Task goal: Go through the material below and count the lines in which the word "class" occurs; the only output is the number.

*** Dataset content Section Begins ***

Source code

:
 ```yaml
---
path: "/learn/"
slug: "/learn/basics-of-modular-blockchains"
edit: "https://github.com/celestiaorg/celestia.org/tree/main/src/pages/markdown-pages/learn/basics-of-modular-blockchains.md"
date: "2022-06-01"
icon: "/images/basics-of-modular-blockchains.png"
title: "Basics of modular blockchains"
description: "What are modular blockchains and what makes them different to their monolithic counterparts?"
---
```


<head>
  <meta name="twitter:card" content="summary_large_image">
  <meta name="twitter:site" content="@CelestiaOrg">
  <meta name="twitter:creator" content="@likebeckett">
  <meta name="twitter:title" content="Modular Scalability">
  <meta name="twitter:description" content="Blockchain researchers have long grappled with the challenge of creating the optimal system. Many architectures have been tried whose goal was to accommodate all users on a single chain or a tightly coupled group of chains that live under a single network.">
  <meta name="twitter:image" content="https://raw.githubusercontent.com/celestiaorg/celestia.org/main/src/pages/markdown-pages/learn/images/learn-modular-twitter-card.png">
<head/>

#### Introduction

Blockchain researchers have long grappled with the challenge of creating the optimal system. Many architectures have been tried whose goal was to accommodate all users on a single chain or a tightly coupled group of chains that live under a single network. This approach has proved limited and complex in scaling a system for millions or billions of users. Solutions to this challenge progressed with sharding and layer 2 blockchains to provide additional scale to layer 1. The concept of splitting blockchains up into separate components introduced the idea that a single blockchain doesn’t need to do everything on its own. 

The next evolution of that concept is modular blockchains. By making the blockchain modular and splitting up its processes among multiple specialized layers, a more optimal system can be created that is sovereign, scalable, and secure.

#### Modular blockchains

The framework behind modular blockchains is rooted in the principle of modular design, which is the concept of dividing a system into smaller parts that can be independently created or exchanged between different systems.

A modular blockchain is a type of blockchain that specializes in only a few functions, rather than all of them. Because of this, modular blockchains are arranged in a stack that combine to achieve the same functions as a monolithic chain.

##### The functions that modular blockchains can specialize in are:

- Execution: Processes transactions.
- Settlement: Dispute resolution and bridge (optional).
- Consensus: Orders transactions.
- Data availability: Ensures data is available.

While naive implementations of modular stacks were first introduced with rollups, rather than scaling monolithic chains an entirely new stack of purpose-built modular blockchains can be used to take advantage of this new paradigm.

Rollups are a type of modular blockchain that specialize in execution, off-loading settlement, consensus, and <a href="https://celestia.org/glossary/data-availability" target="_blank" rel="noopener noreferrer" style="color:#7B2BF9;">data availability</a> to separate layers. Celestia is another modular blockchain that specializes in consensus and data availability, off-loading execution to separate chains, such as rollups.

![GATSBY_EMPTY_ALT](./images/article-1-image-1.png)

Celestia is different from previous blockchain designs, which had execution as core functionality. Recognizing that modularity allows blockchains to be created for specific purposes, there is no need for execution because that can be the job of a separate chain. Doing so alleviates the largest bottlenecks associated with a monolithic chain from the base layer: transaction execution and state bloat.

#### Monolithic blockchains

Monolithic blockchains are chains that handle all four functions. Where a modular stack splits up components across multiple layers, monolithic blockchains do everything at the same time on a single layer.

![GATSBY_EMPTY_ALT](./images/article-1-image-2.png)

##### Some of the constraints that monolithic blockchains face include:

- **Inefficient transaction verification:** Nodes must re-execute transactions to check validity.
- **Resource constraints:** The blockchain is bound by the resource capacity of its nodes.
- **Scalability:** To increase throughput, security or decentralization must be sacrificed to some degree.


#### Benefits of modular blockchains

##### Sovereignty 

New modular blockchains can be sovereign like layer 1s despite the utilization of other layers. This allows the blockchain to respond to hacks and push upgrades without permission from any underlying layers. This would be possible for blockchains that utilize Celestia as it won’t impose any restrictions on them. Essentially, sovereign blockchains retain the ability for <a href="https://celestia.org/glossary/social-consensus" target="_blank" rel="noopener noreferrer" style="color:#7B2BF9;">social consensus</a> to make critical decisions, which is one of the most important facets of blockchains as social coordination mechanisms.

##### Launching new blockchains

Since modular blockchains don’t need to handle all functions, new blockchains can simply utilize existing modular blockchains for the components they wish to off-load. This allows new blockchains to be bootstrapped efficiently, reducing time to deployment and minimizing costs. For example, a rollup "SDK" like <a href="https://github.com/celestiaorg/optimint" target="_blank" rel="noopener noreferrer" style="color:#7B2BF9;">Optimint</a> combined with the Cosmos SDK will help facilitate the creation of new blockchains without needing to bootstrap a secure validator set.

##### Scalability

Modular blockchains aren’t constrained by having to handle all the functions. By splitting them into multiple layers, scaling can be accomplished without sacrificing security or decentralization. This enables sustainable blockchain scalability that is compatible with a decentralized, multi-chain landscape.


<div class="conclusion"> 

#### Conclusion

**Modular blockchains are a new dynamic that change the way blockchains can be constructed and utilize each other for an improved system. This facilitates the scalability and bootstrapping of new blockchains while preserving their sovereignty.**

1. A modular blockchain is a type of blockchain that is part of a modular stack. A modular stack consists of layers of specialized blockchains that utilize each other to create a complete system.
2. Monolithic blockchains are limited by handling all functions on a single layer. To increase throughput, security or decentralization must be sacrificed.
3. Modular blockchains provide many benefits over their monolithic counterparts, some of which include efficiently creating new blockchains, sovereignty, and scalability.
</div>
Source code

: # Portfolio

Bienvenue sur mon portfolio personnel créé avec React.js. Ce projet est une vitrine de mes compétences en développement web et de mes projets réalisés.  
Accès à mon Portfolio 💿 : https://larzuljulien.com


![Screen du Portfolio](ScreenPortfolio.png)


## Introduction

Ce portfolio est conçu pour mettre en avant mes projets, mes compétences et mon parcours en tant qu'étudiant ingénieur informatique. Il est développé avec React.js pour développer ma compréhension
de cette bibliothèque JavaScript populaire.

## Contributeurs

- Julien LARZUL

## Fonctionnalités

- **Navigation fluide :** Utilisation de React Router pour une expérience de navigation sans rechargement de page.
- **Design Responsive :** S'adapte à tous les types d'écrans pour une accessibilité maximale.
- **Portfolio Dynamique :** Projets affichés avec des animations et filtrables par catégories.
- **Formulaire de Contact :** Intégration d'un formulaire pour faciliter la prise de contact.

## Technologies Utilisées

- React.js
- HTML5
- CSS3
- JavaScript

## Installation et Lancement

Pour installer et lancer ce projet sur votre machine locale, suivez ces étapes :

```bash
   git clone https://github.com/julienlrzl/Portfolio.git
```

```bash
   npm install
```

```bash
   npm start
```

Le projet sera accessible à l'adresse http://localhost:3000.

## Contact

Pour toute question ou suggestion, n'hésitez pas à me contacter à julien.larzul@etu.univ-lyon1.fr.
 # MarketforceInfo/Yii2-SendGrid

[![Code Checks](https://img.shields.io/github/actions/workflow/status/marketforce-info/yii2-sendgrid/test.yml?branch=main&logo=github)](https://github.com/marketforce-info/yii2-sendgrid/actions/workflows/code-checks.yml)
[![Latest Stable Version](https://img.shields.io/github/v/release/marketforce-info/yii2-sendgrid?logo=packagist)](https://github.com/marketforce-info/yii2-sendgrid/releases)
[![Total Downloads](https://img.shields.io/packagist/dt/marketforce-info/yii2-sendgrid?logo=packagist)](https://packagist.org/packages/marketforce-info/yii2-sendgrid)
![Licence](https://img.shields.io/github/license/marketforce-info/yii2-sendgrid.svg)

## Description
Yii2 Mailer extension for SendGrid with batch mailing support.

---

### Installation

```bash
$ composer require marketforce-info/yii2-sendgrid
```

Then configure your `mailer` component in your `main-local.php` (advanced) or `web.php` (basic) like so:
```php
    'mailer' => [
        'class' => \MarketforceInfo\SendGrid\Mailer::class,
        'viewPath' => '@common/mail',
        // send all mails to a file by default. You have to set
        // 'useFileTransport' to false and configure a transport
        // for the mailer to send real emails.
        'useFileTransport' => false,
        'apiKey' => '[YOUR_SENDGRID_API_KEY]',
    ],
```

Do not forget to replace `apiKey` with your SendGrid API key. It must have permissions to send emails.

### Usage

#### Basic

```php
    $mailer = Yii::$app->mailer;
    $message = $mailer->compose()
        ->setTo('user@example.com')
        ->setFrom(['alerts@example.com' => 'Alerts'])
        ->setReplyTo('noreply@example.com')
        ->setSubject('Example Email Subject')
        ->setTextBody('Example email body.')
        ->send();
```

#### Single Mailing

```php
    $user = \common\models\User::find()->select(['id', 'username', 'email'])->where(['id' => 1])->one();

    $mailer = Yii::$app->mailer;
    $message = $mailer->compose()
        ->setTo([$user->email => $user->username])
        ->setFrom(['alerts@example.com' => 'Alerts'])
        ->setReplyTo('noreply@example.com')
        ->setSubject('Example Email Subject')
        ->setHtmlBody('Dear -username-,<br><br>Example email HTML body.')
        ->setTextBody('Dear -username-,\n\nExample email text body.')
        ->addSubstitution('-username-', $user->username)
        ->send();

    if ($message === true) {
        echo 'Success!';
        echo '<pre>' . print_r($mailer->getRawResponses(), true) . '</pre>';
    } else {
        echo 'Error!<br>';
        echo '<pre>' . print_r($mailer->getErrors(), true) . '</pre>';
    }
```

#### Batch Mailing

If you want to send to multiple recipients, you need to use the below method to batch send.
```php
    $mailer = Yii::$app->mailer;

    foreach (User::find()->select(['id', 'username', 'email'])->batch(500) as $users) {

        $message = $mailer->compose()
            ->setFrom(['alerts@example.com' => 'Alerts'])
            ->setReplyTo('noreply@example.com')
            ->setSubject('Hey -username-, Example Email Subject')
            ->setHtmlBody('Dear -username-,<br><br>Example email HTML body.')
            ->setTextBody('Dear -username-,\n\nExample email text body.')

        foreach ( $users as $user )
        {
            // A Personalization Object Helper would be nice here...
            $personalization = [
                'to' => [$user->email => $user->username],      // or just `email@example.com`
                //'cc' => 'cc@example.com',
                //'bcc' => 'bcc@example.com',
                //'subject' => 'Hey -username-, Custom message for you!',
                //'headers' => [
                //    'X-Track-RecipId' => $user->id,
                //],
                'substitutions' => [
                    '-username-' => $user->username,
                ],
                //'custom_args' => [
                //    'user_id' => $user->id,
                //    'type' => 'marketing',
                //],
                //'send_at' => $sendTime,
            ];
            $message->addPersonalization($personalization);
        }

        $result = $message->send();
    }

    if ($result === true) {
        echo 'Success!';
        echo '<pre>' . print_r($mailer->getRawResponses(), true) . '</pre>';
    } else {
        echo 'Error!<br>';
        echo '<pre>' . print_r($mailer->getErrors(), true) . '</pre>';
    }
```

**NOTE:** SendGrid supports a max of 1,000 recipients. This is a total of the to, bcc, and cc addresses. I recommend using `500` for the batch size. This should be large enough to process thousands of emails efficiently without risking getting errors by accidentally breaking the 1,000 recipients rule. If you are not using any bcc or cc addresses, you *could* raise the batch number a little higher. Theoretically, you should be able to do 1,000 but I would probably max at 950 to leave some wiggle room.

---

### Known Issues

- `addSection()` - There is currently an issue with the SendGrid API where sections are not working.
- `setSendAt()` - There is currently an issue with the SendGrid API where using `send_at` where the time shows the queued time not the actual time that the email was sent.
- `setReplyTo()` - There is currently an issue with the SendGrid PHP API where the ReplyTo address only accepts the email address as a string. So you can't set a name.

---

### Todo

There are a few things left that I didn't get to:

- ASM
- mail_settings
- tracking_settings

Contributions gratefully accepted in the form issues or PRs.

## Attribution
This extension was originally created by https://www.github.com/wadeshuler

*** Dataset content Section Ends ***

Solution to this problem: 2